**What to do:**
Would you return the full listing exactly, with nothing altered?

**Available records:**
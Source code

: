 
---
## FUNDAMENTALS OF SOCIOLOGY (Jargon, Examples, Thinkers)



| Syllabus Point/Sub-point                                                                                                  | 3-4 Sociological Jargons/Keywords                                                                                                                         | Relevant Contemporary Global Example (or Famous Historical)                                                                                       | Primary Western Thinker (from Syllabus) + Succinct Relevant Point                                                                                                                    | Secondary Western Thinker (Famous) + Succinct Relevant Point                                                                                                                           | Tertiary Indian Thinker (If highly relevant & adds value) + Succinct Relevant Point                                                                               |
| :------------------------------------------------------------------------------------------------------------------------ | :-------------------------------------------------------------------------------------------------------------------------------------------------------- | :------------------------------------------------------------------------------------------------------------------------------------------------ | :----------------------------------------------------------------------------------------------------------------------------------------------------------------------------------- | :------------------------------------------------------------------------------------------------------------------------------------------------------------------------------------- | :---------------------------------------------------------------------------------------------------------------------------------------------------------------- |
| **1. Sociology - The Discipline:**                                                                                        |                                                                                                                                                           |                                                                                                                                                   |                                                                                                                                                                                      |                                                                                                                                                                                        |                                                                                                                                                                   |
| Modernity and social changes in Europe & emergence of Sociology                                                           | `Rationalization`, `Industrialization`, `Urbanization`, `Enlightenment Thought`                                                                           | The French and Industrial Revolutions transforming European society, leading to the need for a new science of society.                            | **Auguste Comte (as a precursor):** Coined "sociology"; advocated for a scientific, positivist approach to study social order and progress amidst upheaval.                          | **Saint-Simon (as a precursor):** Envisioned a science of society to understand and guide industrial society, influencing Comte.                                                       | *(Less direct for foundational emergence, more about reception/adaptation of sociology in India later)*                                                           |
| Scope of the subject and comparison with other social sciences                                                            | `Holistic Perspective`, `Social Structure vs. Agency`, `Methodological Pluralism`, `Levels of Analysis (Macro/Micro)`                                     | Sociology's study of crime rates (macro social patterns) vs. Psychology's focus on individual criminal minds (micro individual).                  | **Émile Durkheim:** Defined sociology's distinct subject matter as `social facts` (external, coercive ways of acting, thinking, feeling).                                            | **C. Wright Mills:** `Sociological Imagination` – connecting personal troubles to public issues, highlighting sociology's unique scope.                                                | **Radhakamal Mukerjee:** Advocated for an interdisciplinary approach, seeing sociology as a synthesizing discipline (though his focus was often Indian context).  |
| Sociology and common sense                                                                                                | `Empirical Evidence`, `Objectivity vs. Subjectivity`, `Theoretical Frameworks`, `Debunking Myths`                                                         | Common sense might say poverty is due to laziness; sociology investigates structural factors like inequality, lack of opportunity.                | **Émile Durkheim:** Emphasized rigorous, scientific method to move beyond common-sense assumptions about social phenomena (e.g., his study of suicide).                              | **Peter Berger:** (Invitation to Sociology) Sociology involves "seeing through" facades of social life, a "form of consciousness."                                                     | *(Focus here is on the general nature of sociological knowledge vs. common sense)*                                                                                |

**Result below:**
Source code

: 
---
## FUNDAMENTALS OF SOCIOLOGY (Jargon, Examples, Thinkers)



| Syllabus Point/Sub-point                                                                                                  | 3-4 Sociological Jargons/Keywords                                                                                                                         | Relevant Contemporary Global Example (or Famous Historical)                                                                                       | Primary Western Thinker (from Syllabus) + Succinct Relevant Point                                                                                                                    | Secondary Western Thinker (Famous) + Succinct Relevant Point                                                                                                                           | Tertiary Indian Thinker (If highly relevant & adds value) + Succinct Relevant Point                                                                               |
| :------------------------------------------------------------------------------------------------------------------------ | :-------------------------------------------------------------------------------------------------------------------------------------------------------- | :------------------------------------------------------------------------------------------------------------------------------------------------ | :----------------------------------------------------------------------------------------------------------------------------------------------------------------------------------- | :------------------------------------------------------------------------------------------------------------------------------------------------------------------------------------- | :---------------------------------------------------------------------------------------------------------------------------------------------------------------- |
| **1. Sociology - The Discipline:**                                                                                        |                                                                                                                                                           |                                                                                                                                                   |                                                                                                                                                                                      |                                                                                                                                                                                        |                                                                                                                                                                   |
| Modernity and social changes in Europe & emergence of Sociology                                                           | `Rationalization`, `Industrialization`, `Urbanization`, `Enlightenment Thought`                                                                           | The French and Industrial Revolutions transforming European society, leading to the need for a new science of society.                            | **Auguste Comte (as a precursor):** Coined "sociology"; advocated for a scientific, positivist approach to study social order and progress amidst upheaval.                          | **Saint-Simon (as a precursor):** Envisioned a science of society to understand and guide industrial society, influencing Comte.                                                       | *(Less direct for foundational emergence, more about reception/adaptation of sociology in India later)*                                                           |
| Scope of the subject and comparison with other social sciences                                                            | `Holistic Perspective`, `Social Structure vs. Agency`, `Methodological Pluralism`, `Levels of Analysis (Macro/Micro)`                                     | Sociology's study of crime rates (macro social patterns) vs. Psychology's focus on individual criminal minds (micro individual).                  | **Émile Durkheim:** Defined sociology's distinct subject matter as `social facts` (external, coercive ways of acting, thinking, feeling).                                            | **C. Wright Mills:** `Sociological Imagination` – connecting personal troubles to public issues, highlighting sociology's unique scope.                                                | **Radhakamal Mukerjee:** Advocated for an interdisciplinary approach, seeing sociology as a synthesizing discipline (though his focus was often Indian context).  |
| Sociology and common sense                                                                                                | `Empirical Evidence`, `Objectivity vs. Subjectivity`, `Theoretical Frameworks`, `Debunking Myths`                                                         | Common sense might say poverty is due to laziness; sociology investigates structural factors like inequality, lack of opportunity.                | **Émile Durkheim:** Emphasized rigorous, scientific method to move beyond common-sense assumptions about social phenomena (e.g., his study of suicide).                              | **Peter Berger:** (Invitation to Sociology) Sociology involves "seeing through" facades of social life, a "form of consciousness."                                                     | *(Focus here is on the general nature of sociological knowledge vs. common sense)*                                                                                |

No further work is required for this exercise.